I am a student at Stanford Law School, where I participate in that school's Volunteer Attorney Program, or VAP. My job is to interview low-income clients, write memos describing their situation and pass them along to the real attorneys, who include a number of partners and associates at Silicon Valley's most prestigious law firms. These attorneys, already overworked, donate their time to help our clients get whatever legal relief might be available.

I am inspired by the dedication and sacrifice of the attorneys involved in the VAP program. But I also believe that pro bono work by elite lawyers is a staggeringly inefficient way to provide legal services to low-income clients. And since almost every major law firm in the country has its attorneys devote some of their time to pro bono work, my criticism is as relevant in Washington or New York as it is in Palo Alto.

My argument is straightforward. First, note that there are nonprofits such as the Legal Aid Society that do nothing but provide free legal services to low-income clients. Their offices are not fancy and their attorneys command much lower salaries than their counterparts at large, prestigious law firms. As a result, it costs these organizations (or, more accurately, their donors) less than $100 for each hour of legal services they provide to low-income clients.

Now consider a lawyer who charges paying clients $500 an hour (roughly the going rate for an upper-level associate at a large corporate law firm). If she donated 10 hours of fees to Legal Aid, she could fund roughly 50 hours of legal service to low-income clients. That's five times the amount of service she could provide if she spent those 10 hours doing pro bono work herself. Thus it is much more efficient for her, and for high-priced lawyers generally, to donate their fees rather than their time.

Some might object that a move away from pro bono work by elite lawyers would mean less-competent representation for low-income clients. After all, why should only rich corporations have access to the most skilled attorneys?

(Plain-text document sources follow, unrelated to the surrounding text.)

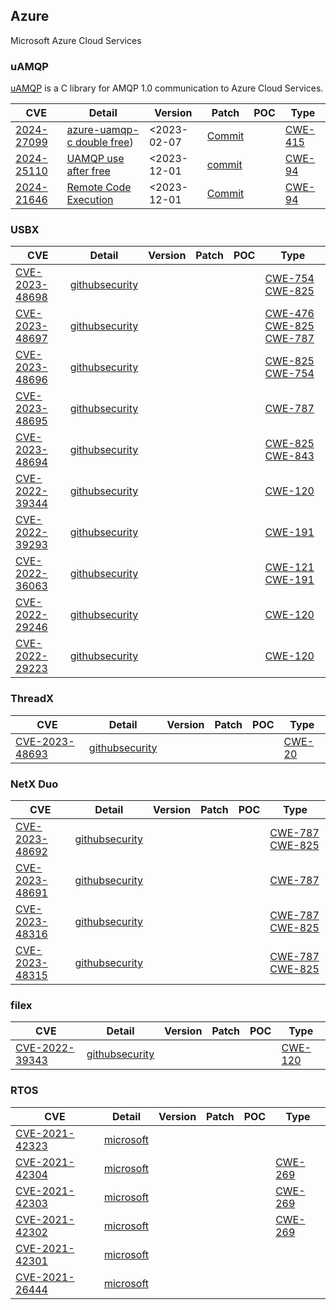 ## Azure 

Microsoft Azure Cloud Services


### uAMQP

[uAMQP](https://github.com/Azure/azure-uamqp-c) is a C library for AMQP 1.0 communication to Azure Cloud Services.

| CVE                                                          | Detail                                                       | Version     | Patch                                                        | POC  | Type                                                     |
| ------------------------------------------------------------ | ------------------------------------------------------------ | ----------- | ------------------------------------------------------------ | ---- | -------------------------------------------------------- |
| [2024-27099](https://www.cve.org/CVERecord?id=CVE-2024-27099) | [azure-uamqp-c double free](https://github.com/Azure/azure-uamqp-c/security/advisories/GHSA-6rh4-fj44-v4jj)) | <2023-02-07 | [Commit](https://github.com/espressif/esp-idf/commit/d98d1e) |      | [CWE-415](https://github.com/advisories?query=cwe%3A415) |
| [2024-25110](https://www.cve.org/CVERecord?id=CVE-2024-25110) | [UAMQP use after free](https://github.com/Azure/azure-uamqp-c/security/advisories/GHSA-c646-4whf-r67v) | <2023-12-01 | [commit](https://github.com/Azure/azure-uamqp-c/commit/30865c9ccedaa32ddb036e87a8ebb52c3f18f695) |      | [CWE-94](https://github.com/advisories?query=cwe%3A94)   |
| [2024-21646](https://www.cve.org/CVERecord?id=CVE-2024-21646) | [Remote Code Execution](https://github.com/Azure/azure-uamqp-c/security/advisories/GHSA-j29m-p99g-7hpv) | <2023-12-01 | [Commit](https://github.com/Azure/azure-uamqp-c/commit/12ddb3a31a5a97f55b06fa5d74c59a1d84ad78fe) |      | [CWE-94](https://github.com/advisories?query=cwe%3A94)   |

### USBX

| CVE                                                          | Detail                                                       | Version | Patch | POC  | Type                                                         |
| ------------------------------------------------------------ | ------------------------------------------------------------ | ------- | ----- | ---- | ------------------------------------------------------------ |
| [CVE-2023-48698](https://www.cve.org/CVERecord?id=CVE-2023-48698) | [githubsecurity](https://github.com/eclipse-threadx/usbx/security/advisories/GHSA-grhp-f66q-x857) |         |       |      | [CWE-754](https://github.com/advisories?query=cwe%3A754) [CWE-825](https://github.com/advisories?query=cwe%3A825) |
| [CVE-2023-48697](https://www.cve.org/CVERecord?id=CVE-2023-48697) | [githubsecurity](https://github.com/eclipse-threadx/usbx/security/advisories/GHSA-p2p9-wp2q-wjv4) |         |       |      | [CWE-476](https://github.com/advisories?query=cwe%3A476) [CWE-825](https://github.com/advisories?query=cwe%3A825) [CWE-787](https://github.com/advisories?query=cwe%3A787) |
| [CVE-2023-48696](https://www.cve.org/CVERecord?id=CVE-2023-48696) | [githubsecurity](https://github.com/eclipse-threadx/usbx/security/advisories/GHSA-h733-98hq-f884) |         |       |      | [CWE-825](https://github.com/advisories?query=cwe%3A825) [CWE-754](https://github.com/advisories?query=cwe%3A754) |
| [CVE-2023-48695](https://www.cve.org/CVERecord?id=CVE-2023-48695) | [githubsecurity](https://github.com/eclipse-threadx/usbx/security/advisories/GHSA-mwj9-rpph-v8wc) |         |       |      | [CWE-787](https://github.com/advisories?query=cwe%3A787)     |
| [CVE-2023-48694](https://www.cve.org/CVERecord?id=CVE-2023-48694) | [githubsecurity](https://github.com/eclipse-threadx/usbx/security/advisories/GHSA-qjw8-7w86-44qj) |         |       |      | [CWE-825](https://github.com/advisories?query=cwe%3A825) [CWE-843](https://github.com/advisories?query=cwe%3A843) |
| [CVE-2022-39344](https://www.cve.org/CVERecord?id=CVE-2022-39344) | [githubsecurity](https://github.com/eclipse-threadx/usbx/security/advisories/GHSA-m9p8-xrp7-vvqp) |         |       |      | [CWE-120](https://github.com/advisories?query=cwe%3A120)     |
| [CVE-2022-39293](https://www.cve.org/CVERecord?id=CVE-2022-39293) | [githubsecurity](https://github.com/eclipse-threadx/usbx/security/advisories/GHSA-gg76-h537-xq48) |         |       |      | [CWE-191](https://github.com/advisories?query=cwe%3A191)     |
| [CVE-2022-36063](https://www.cve.org/CVERecord?id=CVE-2022-36063) | [githubsecurity](https://github.com/eclipse-threadx/usbx/security/advisories/GHSA-chpp-5fv9-6368) |         |       |      | [CWE-121](https://github.com/advisories?query=cwe%3A121) [CWE-191](https://github.com/advisories?query=cwe%3A191) |
| [CVE-2022-29246](https://www.cve.org/CVERecord?id=CVE-2022-29246) | [githubsecurity](https://github.com/eclipse-threadx/usbx/security/advisories/GHSA-hh5p-x584-j8hv) |         |       |      | [CWE-120](https://github.com/advisories?query=cwe%3A120)     |
| [CVE-2022-29223](https://www.cve.org/CVERecord?id=CVE-2022-29223) | [githubsecurity](https://github.com/eclipse-threadx/usbx/security/advisories/GHSA-2qc5-385m-x862) |         |       |      | [CWE-120](https://github.com/advisories?query=cwe%3A120)     |

### ThreadX 

| CVE                                                          | Detail                                                       | Version | Patch | POC  | Type                                                   |
| ------------------------------------------------------------ | ------------------------------------------------------------ | ------- | ----- | ---- | ------------------------------------------------------ |
| [CVE-2023-48693](https://www.cve.org/CVERecord?id=CVE-2023-48693) | [githubsecurity](https://github.com/eclipse-threadx/threadx/security/advisories/GHSA-p7w6-62rq-vrf9) |         |       |      | [CWE-20](https://github.com/advisories?query=cwe%3A20) |

### NetX Duo

| CVE                                                          | Detail                                                       | Version | Patch | POC  | Type                                                         |
| ------------------------------------------------------------ | ------------------------------------------------------------ | ------- | ----- | ---- | ------------------------------------------------------------ |
| [CVE-2023-48692](https://www.cve.org/CVERecord?id=CVE-2023-48692) | [githubsecurity](https://github.com/eclipse-threadx/netxduo/security/advisories/GHSA-m2rx-243p-9w64) |         |       |      | [CWE-787](https://github.com/advisories?query=cwe%3A787) [CWE-825](https://github.com/advisories?query=cwe%3A825) |
| [CVE-2023-48691](https://www.cve.org/CVERecord?id=CVE-2023-48691) | [githubsecurity](https://github.com/eclipse-threadx/netxduo/security/advisories/GHSA-fwmg-rj6g-w99p) |         |       |      | [CWE-787](https://github.com/advisories?query=cwe%3A787)     |
| [CVE-2023-48316](https://www.cve.org/CVERecord?id=CVE-2023-48316) | [githubsecurity](https://github.com/eclipse-threadx/netxduo/security/advisories/GHSA-3cmf-r288-xhwq) |         |       |      | [CWE-787](https://github.com/advisories?query=cwe%3A787) [CWE-825](https://github.com/advisories?query=cwe%3A825) |
| [CVE-2023-48315](https://www.cve.org/CVERecord?id=CVE-2023-48315) | [githubsecurity](https://github.com/eclipse-threadx/netxduo/security/advisories/GHSA-rj6h-jjg2-7gf3) |         |       |      | [CWE-787](https://github.com/advisories?query=cwe%3A787) [CWE-825](https://github.com/advisories?query=cwe%3A825) |

### filex

| CVE                                                          | Detail                                                       | Version | Patch | POC  | Type                                                     |
| ------------------------------------------------------------ | ------------------------------------------------------------ | ------- | ----- | ---- | -------------------------------------------------------- |
| [CVE-2022-39343](https://www.cve.org/CVERecord?id=CVE-2022-39343) | [githubsecurity](https://github.com/azure-rtos/filex/security/advisories/GHSA-8jqf-wjhq-4w9f) |         |       |      | [CWE-120](https://github.com/advisories?query=cwe%3A120) |

### RTOS

| CVE                                                          | Detail                                                       | Version | Patch | POC  | Type                                                     |
| ------------------------------------------------------------ | ------------------------------------------------------------ | ------- | ----- | ---- | -------------------------------------------------------- |
| [CVE-2021-42323](https://www.cve.org/CVERecord?id=CVE-2021-42323) | [microsoft](https://msrc.microsoft.com/update-guide/en-US/advisory/CVE-2021-42323) |         |       |      |                                                          |
| [CVE-2021-42304](https://www.cve.org/CVERecord?id=CVE-2021-42304) | [microsoft](https://msrc.microsoft.com/update-guide/en-US/advisory/CVE-2021-42304) |         |       |      | [CWE-269](https://github.com/advisories?query=cwe%3A269) |
| [CVE-2021-42303](https://www.cve.org/CVERecord?id=CVE-2021-42303) | [microsoft](https://msrc.microsoft.com/update-guide/en-US/advisory/CVE-2021-42303) |         |       |      | [CWE-269](https://github.com/advisories?query=cwe%3A269) |
| [CVE-2021-42302](https://www.cve.org/CVERecord?id=CVE-2021-42302) | [microsoft](https://msrc.microsoft.com/update-guide/en-US/advisory/CVE-2021-42302) |         |       |      | [CWE-269](https://github.com/advisories?query=cwe%3A269) |
| [CVE-2021-42301](https://www.cve.org/CVERecord?id=CVE-2021-42301) | [microsoft](https://msrc.microsoft.com/update-guide/en-US/advisory/CVE-2021-42301) |         |       |      |                                                          |
| [CVE-2021-26444](https://www.cve.org/CVERecord?id=CVE-2021-26444) | [microsoft](https://msrc.microsoft.com/update-guide/en-US/advisory/CVE-2021-26444) |         |       |      |                                                          |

But in fact large, prestigious law firms focus mainly on complicated financial transactions and high-stakes litigation. Most low-income clients have little use for experts in these areas. They need attorneys who are skilled at fighting off predatory lenders or negotiating custody disputes. This is where the staff attorneys at Legal Aid come in. They work for low-income clients full time. They have much more experience with the issues those clients care about than do their peers at elite corporate firms. And in truth, Legal Aid attorneys are likely to provide low-income clients with representation that is as good, or perhaps even better, than elite corporate lawyers.

For lawyers who have done pro bono work, cutting a check might not seem as glamorous as getting out in the trenches and helping low-income clients face to face, but it's a much more efficient way to deliver legal services to those in need.

The writer is a law student at Stanford University.